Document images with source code
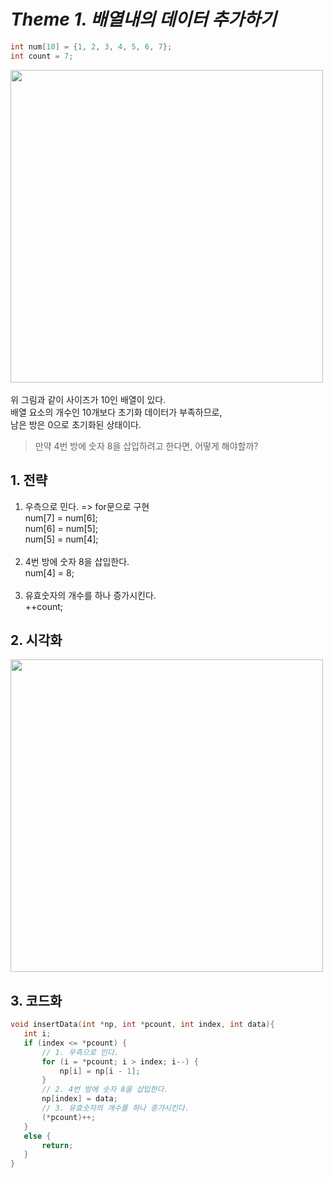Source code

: # *Theme 1. 배열내의 데이터 추가하기*
```cpp
int num[10] = {1, 2, 3, 4, 5, 6, 7};
int count = 7;
```

<image src="https://github.com/codeeing/DataStructure/assets/135220759/a19bbfe0-ba12-46cb-8c10-c4678ab185e4" width="500"><br><br>
 위 그림과 같이 사이즈가 10인 배열이 있다. <br>배열 요소의 개수인 10개보다 초기화 데이터가 부족하므로, <br>남은 방은 0으로 초기화된 상태이다.

 > 만약 4번 방에 숫자 8을 삽입하려고 한다면, 어떻게 해야할까?

 ## 1. 전략
1. 우측으로 민다. => for문으로 구현<br>
num[7] = num[6];<br>
num[6] = num[5];<br>
num[5] = num[4];<br><br>
2. 4번 방에 숫자 8을 삽입한다.<br>
num[4] = 8;<br><br>
3. 유효숫자의 개수를 하나 증가시킨다.<br>
++count;
 ## 2. 시각화
<image src="https://github.com/codeeing/DataStructure/assets/135220759/50c71a0f-82c4-420c-a41e-a86171a4b384" width="500"><br>
 ## 3. 코드화
 
 ```cpp
void insertData(int *np, int *pcount, int index, int data){
    int i;
	if (index <= *pcount) {
        // 1. 우측으로 민다.
		for (i = *pcount; i > index; i--) {
			np[i] = np[i - 1];
		}
        // 2. 4번 방에 숫자 8을 삽입한다.
		np[index] = data;
        // 3. 유효숫자의 개수를 하나 증가시킨다.
		(*pcount)++;
	}
	else {
		return;
	}
}
```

§ Required work
Determine how many lines of the data above contain the string "유효숫자의", and answer with the number only.

§ Response to this exercise
2